I peeked into another hut to ask. They didn't know. Then another. I looked obsessed as I walked around asking, "Is Take here? Is Take from the hardware store here?" I made two rounds of the field but found nothing. I had a hangover. My throat was so parched I couldn't stand it. I went over to the school's well to have a drink of water and then returned to the athletic field. I sat on the sand, removed my jacket, and wiped away the sweat. With tired eyes, I watched the happy crowd of men and women, young and old.
She's here. She is definitely here. Unaware of my suffering, she's probably opening the picnic box and making the children eat. I imagined a school teacher shouting through a megaphone, "Koshino Take-san, you have a visitor," but that brutal method would be appalling. It would be inexcusable of me to create my joy by playing that over-the-top prank. It was not to be. The gods say when to meet. I'm going home. I put on my jacket and stood. Again I walked the footpath between the paddy fields back to the village.

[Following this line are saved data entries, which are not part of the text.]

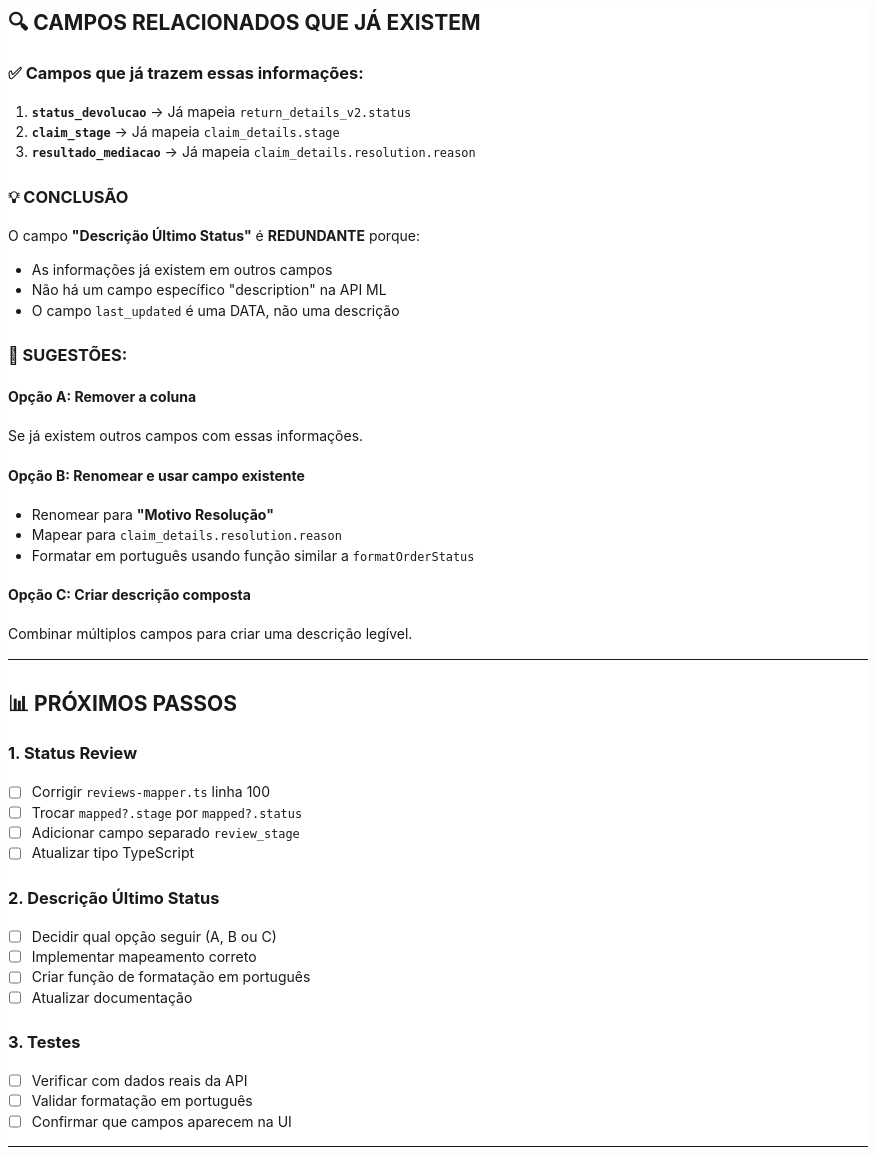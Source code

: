 
## 🔍 CAMPOS RELACIONADOS QUE JÁ EXISTEM

### ✅ Campos que já trazem essas informações:

1. **`status_devolucao`** → Já mapeia `return_details_v2.status`
2. **`claim_stage`** → Já mapeia `claim_details.stage`
3. **`resultado_mediacao`** → Já mapeia `claim_details.resolution.reason`

### 💡 CONCLUSÃO

O campo **"Descrição Último Status"** é **REDUNDANTE** porque:
- As informações já existem em outros campos
- Não há um campo específico "description" na API ML
- O campo `last_updated` é uma DATA, não uma descrição

### 🎯 SUGESTÕES:

#### Opção A: Remover a coluna
Se já existem outros campos com essas informações.

#### Opção B: Renomear e usar campo existente
- Renomear para **"Motivo Resolução"**
- Mapear para `claim_details.resolution.reason`
- Formatar em português usando função similar a `formatOrderStatus`

#### Opção C: Criar descrição composta
Combinar múltiplos campos para criar uma descrição legível.

---

## 📊 PRÓXIMOS PASSOS

### 1. Status Review
- [ ] Corrigir `reviews-mapper.ts` linha 100
- [ ] Trocar `mapped?.stage` por `mapped?.status`
- [ ] Adicionar campo separado `review_stage`
- [ ] Atualizar tipo TypeScript

### 2. Descrição Último Status
- [ ] Decidir qual opção seguir (A, B ou C)
- [ ] Implementar mapeamento correto
- [ ] Criar função de formatação em português
- [ ] Atualizar documentação

### 3. Testes
- [ ] Verificar com dados reais da API
- [ ] Validar formatação em português
- [ ] Confirmar que campos aparecem na UI

---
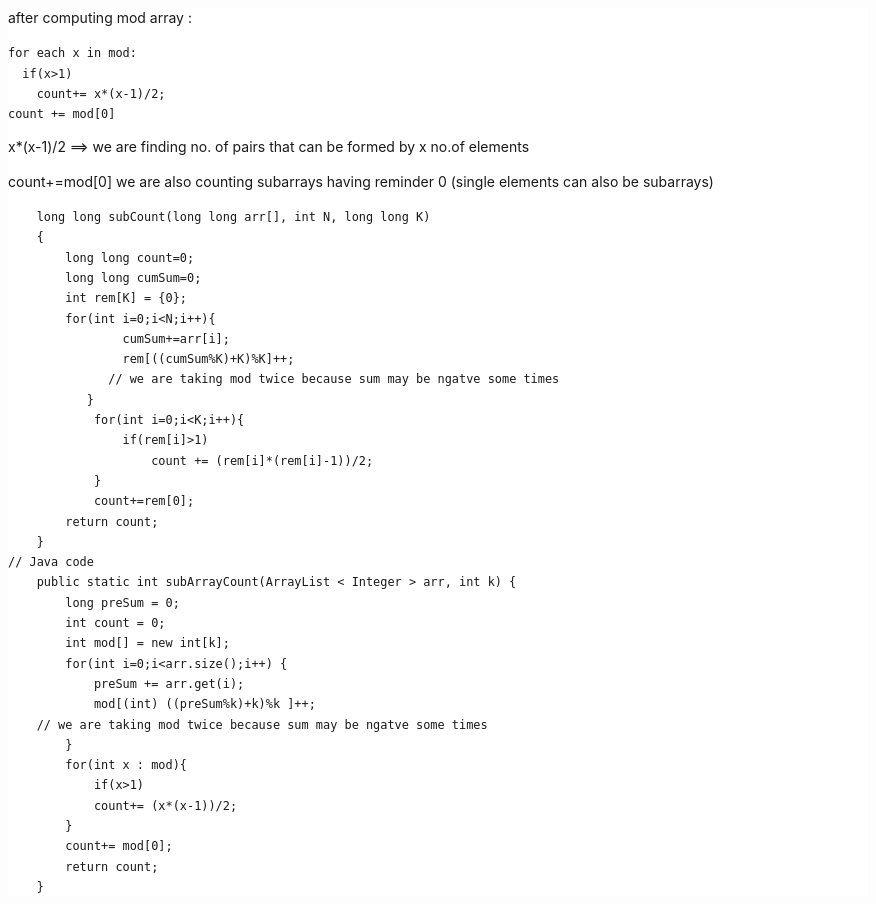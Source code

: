 after computing mod array :
```
for each x in mod:
  if(x>1)
    count+= x*(x-1)/2;
count += mod[0]

```

x*(x-1)/2 ==> we are finding no. of pairs that can be formed by x no.of elements

count+=mod[0] we are also counting subarrays having reminder 0 (single elements can also be subarrays)

```
	long long subCount(long long arr[], int N, long long K)
	{
	    long long count=0;
	    long long cumSum=0;
	    int rem[K] = {0};
	    for(int i=0;i<N;i++){
	            cumSum+=arr[i];
	            rem[((cumSum%K)+K)%K]++;
              // we are taking mod twice because sum may be ngatve some times
	       }
	        for(int i=0;i<K;i++){
	            if(rem[i]>1)
	                count += (rem[i]*(rem[i]-1))/2;
	        }
	        count+=rem[0];
	    return count;
	}
// Java code
    public static int subArrayCount(ArrayList < Integer > arr, int k) {
        long preSum = 0;
        int count = 0;
        int mod[] = new int[k];
        for(int i=0;i<arr.size();i++) {
            preSum += arr.get(i);
            mod[(int) ((preSum%k)+k)%k ]++;
	// we are taking mod twice because sum may be ngatve some times   
        }
        for(int x : mod){
            if(x>1)
            count+= (x*(x-1))/2;
        }
        count+= mod[0];
        return count;
    }

```
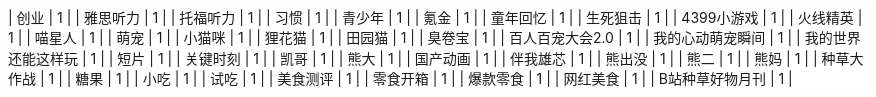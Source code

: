| 创业 | 1 |
| 雅思听力 | 1 |
| 托福听力 | 1 |
| 习惯 | 1 |
| 青少年 | 1 |
| 氪金 | 1 |
| 童年回忆 | 1 |
| 生死狙击 | 1 |
| 4399小游戏 | 1 |
| 火线精英 | 1 |
| 喵星人 | 1 |
| 萌宠 | 1 |
| 小猫咪 | 1 |
| 狸花猫 | 1 |
| 田园猫 | 1 |
| 臭卷宝 | 1 |
| 百人百宠大会2.0 | 1 |
| 我的心动萌宠瞬间 | 1 |
| 我的世界还能这样玩 | 1 |
| 短片 | 1 |
| 关键时刻 | 1 |
| 凯哥 | 1 |
| 熊大 | 1 |
| 国产动画 | 1 |
| 伴我雄芯 | 1 |
| 熊出没 | 1 |
| 熊二 | 1 |
| 熊妈 | 1 |
| 种草大作战 | 1 |
| 糖果 | 1 |
| 小吃 | 1 |
| 试吃 | 1 |
| 美食测评 | 1 |
| 零食开箱 | 1 |
| 爆款零食 | 1 |
| 网红美食 | 1 |
| B站种草好物月刊 | 1 |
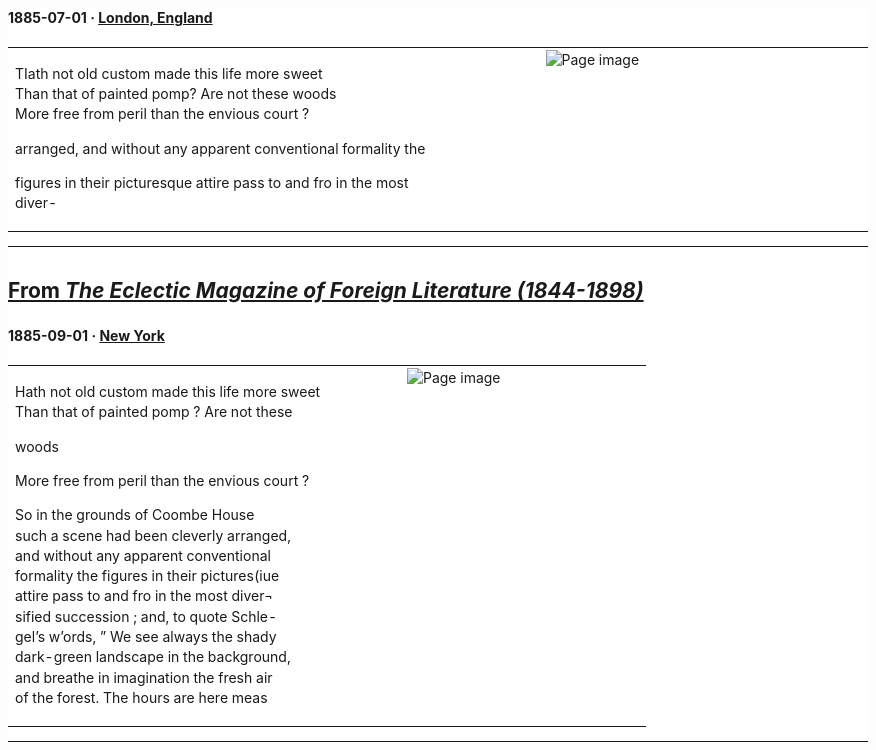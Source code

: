 #### 1885-07-01 &middot; [London, England](http://dbpedia.org/resource/London)

<table style="width: 100%;"><tr><td style="width: 50%">

  
  
TIath not old custom made this life more sweet  
Than that of painted pomp? Are not these woods  
More free from peril than the envious court ?  
  
arranged, and without any apparent conventional formality the  
  
figures in their picturesque attire pass to and fro in the most diver-
</td><td style="width: 50%; max-height: 75%; margin: auto; display: block;">
<img alt="Page image" src="https://iiif.archive.org/image/iiif/2/sim_belgravia_1885-07_57_225%2Fsim_belgravia_1885-07_57_225_jp2.zip%2Fsim_belgravia_1885-07_57_225_jp2%2Fsim_belgravia_1885-07_57_225_0047.jp2/pct:19.94633273703041,38.53926096997691,66.32379248658319,10.825635103926096/600,/0/default.jpg"/>
</td>
</tr></table>

---

## [From _The Eclectic Magazine of Foreign Literature (1844-1898)_](https://archive.org/details/sim_eclectic-magazine-of-foreign-literature_1885-09_42_3/page/n47/mode/1up?view=theater)

#### 1885-09-01 &middot; [New York](http://dbpedia.org/resource/New_York_City)

<table style="width: 100%;"><tr><td style="width: 50%">

  
  
Hath not old custom made this life more sweet  
Than that of painted pomp ? Are not these  
  
woods  
  
More free from peril than the envious court ?  
  
So in the grounds of Coombe House  
such a scene had been cleverly arranged,  
and without any apparent conventional  
formality the figures in their pictures(iue  
attire pass to and fro in the most diver¬  
sified succession ; and, to quote Schle-  
gel’s w’ords, ” We see always the shady  
dark-green landscape in the background,  
and breathe in imagination the fresh air  
of the forest. The hours are here meas
</td><td style="width: 50%; max-height: 75%; margin: auto; display: block;">
<img alt="Page image" src="https://iiif.archive.org/image/iiif/2/sim_eclectic-magazine-of-foreign-literature_1885-09_42_3%2Fsim_eclectic-magazine-of-foreign-literature_1885-09_42_3_jp2.zip%2Fsim_eclectic-magazine-of-foreign-literature_1885-09_42_3_jp2%2Fsim_eclectic-magazine-of-foreign-literature_1885-09_42_3_0047.jp2/pct:57.976190476190474,20.82010582010582,33.888888888888886,17.53968253968254/600,/0/default.jpg"/>
</td>
</tr></table>

---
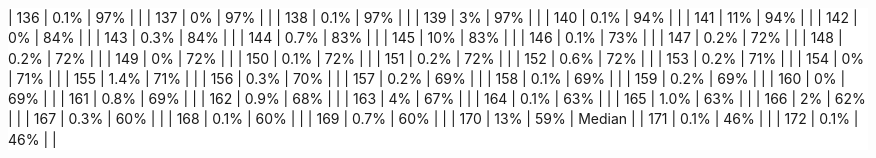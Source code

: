 | 136 | 0.1% | 97% |  |
| 137 | 0% | 97% |  |
| 138 | 0.1% | 97% |  |
| 139 | 3% | 97% |  |
| 140 | 0.1% | 94% |  |
| 141 | 11% | 94% |  |
| 142 | 0% | 84% |  |
| 143 | 0.3% | 84% |  |
| 144 | 0.7% | 83% |  |
| 145 | 10% | 83% |  |
| 146 | 0.1% | 73% |  |
| 147 | 0.2% | 72% |  |
| 148 | 0.2% | 72% |  |
| 149 | 0% | 72% |  |
| 150 | 0.1% | 72% |  |
| 151 | 0.2% | 72% |  |
| 152 | 0.6% | 72% |  |
| 153 | 0.2% | 71% |  |
| 154 | 0% | 71% |  |
| 155 | 1.4% | 71% |  |
| 156 | 0.3% | 70% |  |
| 157 | 0.2% | 69% |  |
| 158 | 0.1% | 69% |  |
| 159 | 0.2% | 69% |  |
| 160 | 0% | 69% |  |
| 161 | 0.8% | 69% |  |
| 162 | 0.9% | 68% |  |
| 163 | 4% | 67% |  |
| 164 | 0.1% | 63% |  |
| 165 | 1.0% | 63% |  |
| 166 | 2% | 62% |  |
| 167 | 0.3% | 60% |  |
| 168 | 0.1% | 60% |  |
| 169 | 0.7% | 60% |  |
| 170 | 13% | 59% | Median |
| 171 | 0.1% | 46% |  |
| 172 | 0.1% | 46% |  |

Would the sports field day end around four o'clock? That would be four more hours. Should I go lie down at a local inn and wait for Take to return home? While waiting disheartened in a dirty room in the inn, would I get mad wondering if Take was worth the wait? Given these feelings, I wanted to see Take, but it didn't seem I would. In other words, it was not in the stars. If I traveled all this way and know she's right there, returning home without seeing her may fit my essentially bad life so far. My plans spawned from ecstasy always ended up in chaos just like this. That is my awful fate. I'm going home.
Thinking about it, although she could be said to be the guardian who raised me, frankly, she was an employee. Isn't she a servant? Are you the servant's child? You're a man old enough to know better, but you adore the servant from long ago and want to see her. You're no good. My older brothers have the reasonable belief that I'm a vulgar, gutless sort. Among my brothers, I'm the sole oddball. Why am I so sloven, shabby, and a low life? You need to buck up.
I went to the bus depot and asked for the departure time of the bus. The last bus to Nakazato would leave at one-thirty. I decided to go home on that 1:30 bus. I had thirty more minutes here and was a little hungry. I entered a gloomy inn close to the depot and said, "I'm in a rush and would like to have lunch."
Regret remained in my heart. If this inn were pleasant, I would rest here until around four o'clock, but rejected the idea. A sickly-looking proprietress happened to peek out from inside to coldly inform me that everyone had gone to the sports field day, and there's nothing she could do.
I was resolved to go home and sat on a bench at the bus depot. After resting for about ten minutes, I stood and loitered around the area. All right, I'll try one more time. I'll go up to the front of Take's empty house. I will force a smile and bid farewell for life without anyone knowing. I went to the front of the hardware store and glimpsed an unlocked lock at the entrance. The door was ajar two or three inches. It was a gift from god! My courage multiplied one hundred times. I braced myself and pushed open a clattering glass door, which couldn't be described as shoddy but was inadequate.
"Excuse me. Excuse me."
The reply of "Yes" from inside was followed by the appearance of a fourteen- or fifteen-year-old girl in a sailor suit. Her face brought back Take's face. Forgetting my manners, I walked up to her in the room with the dirt floor and introduced myself.
"I'm Tsushima from Kanagi."
She took a sharp breath and laughed. Sometime in the past, Take may have told her children about raising a child named Tsushima. For that reason, the girl and I did not behave like strangers. I was grateful. I am Take's child. The servant's child, whatever, it didn't matter. I could shout, I am Take's child. My brothers can sneer at me, I don't care. I am this girl's brother.
"Oh, good," I said without thinking, "Take? Is she still at the field day?"
"Yes," she said not showing a bit of shyness and nodded, "My stomach hurts so I came home for medicine."